Directions →
Line by line, copy the entries exactly, excluding the pictures.

(Records drawn from a dataset)
=== Section Start ===

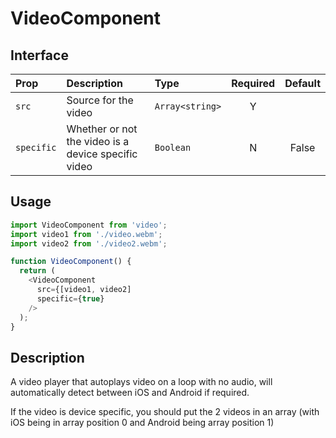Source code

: # VideoComponent

## Interface

| Prop       | Description                                         | Type            | Required | Default |
| :--------- | :-------------------------------------------------- | :-------------- | :------: | :-----: |
| `src`      | Source for the video                                | `Array<string>` |    Y     |         |
| `specific` | Whether or not the video is a device specific video | `Boolean`       |    N     |  False  |

## Usage

```js
import VideoComponent from 'video';
import video1 from './video.webm';
import video2 from './video2.webm';

function VideoComponent() {
  return (
    <VideoComponent
      src={[video1, video2]
      specific={true}
    />
  );
}
```

## Description

A video player that autoplays video on a loop with no audio, will automatically detect between iOS and Android if required.

If the video is device specific, you should put the 2 videos in an array (with iOS being in array position 0 and Android being array position 1)
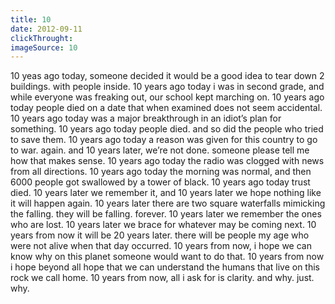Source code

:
 ```yaml
---
title: 10
date: 2012-09-11
clickThrought:
imageSource: 10
---
```


10 yeas ago today, someone decided it would be a good idea to tear down 2 buildings. with people inside. 10 years ago today i was in second grade, and while everyone was freaking out, our school kept marching on. 10 years ago today people died on a date that when examined does not seem accidental. 10 years ago today was a major breakthrough in an idiot’s plan for something. 10 years ago today people died. and so did the people who tried to save them. 10 years ago today a reason was given for this country to go to war. again. and 10 years later, we’re not done. someone please tell me how that makes sense. 10 years ago today the radio was clogged with news from all directions. 10 years ago today the morning was normal, and then 6000 people got swallowed by a tower of black. 10 years ago today trust died. 10 years later we remember it, and 10 years later we hope nothing like it will happen again. 10 years later there are two square waterfalls mimicking the falling. they will be falling. forever. 10 years later we remember the ones who are lost. 10 years later we brace for whatever may be coming next. 10 years from now it will be 20 years later. there will be people my age who were not alive when that day occurred. 10 years from now, i hope we can know why on this planet someone would want to do that. 10 years from now i hope beyond all hope that we can understand the humans that live on this rock we call home. 10 years from now, all i ask for is clarity. and why. just. why.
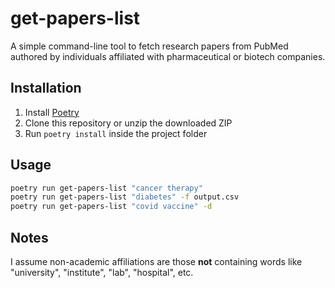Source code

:
# get-papers-list

A simple command-line tool to fetch research papers from PubMed authored by individuals affiliated with pharmaceutical or biotech companies.

## Installation

1. Install [Poetry](https://python-poetry.org/docs/#installation)
2. Clone this repository or unzip the downloaded ZIP
3. Run `poetry install` inside the project folder

## Usage

```bash
poetry run get-papers-list "cancer therapy"
poetry run get-papers-list "diabetes" -f output.csv
poetry run get-papers-list "covid vaccine" -d
```

## Notes

I assume non-academic affiliations are those **not** containing words like "university", "institute", "lab", "hospital", etc.
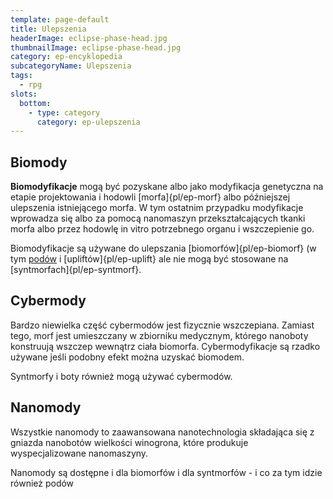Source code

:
 ```yaml
---
template: page-default
title: Ulepszenia
headerImage: eclipse-phase-head.jpg
thumbnailImage: eclipse-phase-head.jpg
category: ep-encyklopedia
subcategoryName: Ulepszenia
tags:
  - rpg
slots:
  bottom:
    - type: category
      category: ep-ulepszenia
---
```

## Biomody
**Biomodyfikacje** mogą być pozyskane albo jako modyfikacja genetyczna na etapie projektowania i hodowli [morfa]{pl/ep-morf} albo późniejszej ulepszenia istniejącego morfa. W tym ostatnim przypadku modyfikacje wprowadza się albo za pomocą nanomaszyn przekształcających tkanki morfa albo przez hodowlę in vitro potrzebnego organu i wszczepienie go.

Biomodyfikacje są używane do ulepszania [biomorfów]{pl/ep-biomorf} (w tym [podów](Pody "Pody") i [upliftów]{pl/ep-uplift} ale nie mogą być stosowane na [syntmorfach]{pl/ep-syntmorf}.

## Cybermody
Bardzo niewielka część cybermodów jest fizycznie wszczepiana. Zamiast tego, morf jest umieszczany w zbiorniku medycznym, którego nanoboty konstruują wszczep wewnątrz ciała biomorfa. Cybermodyfikacje są rzadko używane jeśli podobny efekt można uzyskać biomodem.

Syntmorfy i boty również mogą używać cybermodów.

## Nanomody

Wszystkie nanomody to zaawansowana nanotechnologia składająca się z gniazda nanobotów wielkości winogrona, które produkuje wyspecjalizowane nanomaszyny.

Nanomody są dostępne i dla biomorfów i dla syntmorfów - i co za tym idzie również podów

=== Section End ===

Solution →
Source code

: # VideoComponent

## Interface

| Prop       | Description                                         | Type            | Required | Default |
| :--------- | :-------------------------------------------------- | :-------------- | :------: | :-----: |
| `src`      | Source for the video                                | `Array<string>` |    Y     |         |
| `specific` | Whether or not the video is a device specific video | `Boolean`       |    N     |  False  |

## Usage

```js
import VideoComponent from 'video';
import video1 from './video.webm';
import video2 from './video2.webm';

function VideoComponent() {
  return (
    <VideoComponent
      src={[video1, video2]
      specific={true}
    />
  );
}
```

## Description

A video player that autoplays video on a loop with no audio, will automatically detect between iOS and Android if required.

If the video is device specific, you should put the 2 videos in an array (with iOS being in array position 0 and Android being array position 1)
Source code

:
 ```yaml
---
title: 10
date: 2012-09-11
clickThrought:
imageSource: 10
---
```


10 yeas ago today, someone decided it would be a good idea to tear down 2 buildings. with people inside. 10 years ago today i was in second grade, and while everyone was freaking out, our school kept marching on. 10 years ago today people died on a date that when examined does not seem accidental. 10 years ago today was a major breakthrough in an idiot’s plan for something. 10 years ago today people died. and so did the people who tried to save them. 10 years ago today a reason was given for this country to go to war. again. and 10 years later, we’re not done. someone please tell me how that makes sense. 10 years ago today the radio was clogged with news from all directions. 10 years ago today the morning was normal, and then 6000 people got swallowed by a tower of black. 10 years ago today trust died. 10 years later we remember it, and 10 years later we hope nothing like it will happen again. 10 years later there are two square waterfalls mimicking the falling. they will be falling. forever. 10 years later we remember the ones who are lost. 10 years later we brace for whatever may be coming next. 10 years from now it will be 20 years later. there will be people my age who were not alive when that day occurred. 10 years from now, i hope we can know why on this planet someone would want to do that. 10 years from now i hope beyond all hope that we can understand the humans that live on this rock we call home. 10 years from now, all i ask for is clarity. and why. just. why.
Source code

:
# get-papers-list

A simple command-line tool to fetch research papers from PubMed authored by individuals affiliated with pharmaceutical or biotech companies.

## Installation

1. Install [Poetry](https://python-poetry.org/docs/#installation)
2. Clone this repository or unzip the downloaded ZIP
3. Run `poetry install` inside the project folder

## Usage

```bash
poetry run get-papers-list "cancer therapy"
poetry run get-papers-list "diabetes" -f output.csv
poetry run get-papers-list "covid vaccine" -d
```

## Notes

I assume non-academic affiliations are those **not** containing words like "university", "institute", "lab", "hospital", etc.
Source code

:
 ```yaml
---
template: page-default
title: Ulepszenia
headerImage: eclipse-phase-head.jpg
thumbnailImage: eclipse-phase-head.jpg
category: ep-encyklopedia
subcategoryName: Ulepszenia
tags:
  - rpg
slots:
  bottom:
    - type: category
      category: ep-ulepszenia
---
```

## Biomody
**Biomodyfikacje** mogą być pozyskane albo jako modyfikacja genetyczna na etapie projektowania i hodowli [morfa]{pl/ep-morf} albo późniejszej ulepszenia istniejącego morfa. W tym ostatnim przypadku modyfikacje wprowadza się albo za pomocą nanomaszyn przekształcających tkanki morfa albo przez hodowlę in vitro potrzebnego organu i wszczepienie go.

Biomodyfikacje są używane do ulepszania [biomorfów]{pl/ep-biomorf} (w tym [podów](Pody "Pody") i [upliftów]{pl/ep-uplift} ale nie mogą być stosowane na [syntmorfach]{pl/ep-syntmorf}.

## Cybermody
Bardzo niewielka część cybermodów jest fizycznie wszczepiana. Zamiast tego, morf jest umieszczany w zbiorniku medycznym, którego nanoboty konstruują wszczep wewnątrz ciała biomorfa. Cybermodyfikacje są rzadko używane jeśli podobny efekt można uzyskać biomodem.

Syntmorfy i boty również mogą używać cybermodów.

## Nanomody

Wszystkie nanomody to zaawansowana nanotechnologia składająca się z gniazda nanobotów wielkości winogrona, które produkuje wyspecjalizowane nanomaszyny.

Nanomody są dostępne i dla biomorfów i dla syntmorfów - i co za tym idzie również podów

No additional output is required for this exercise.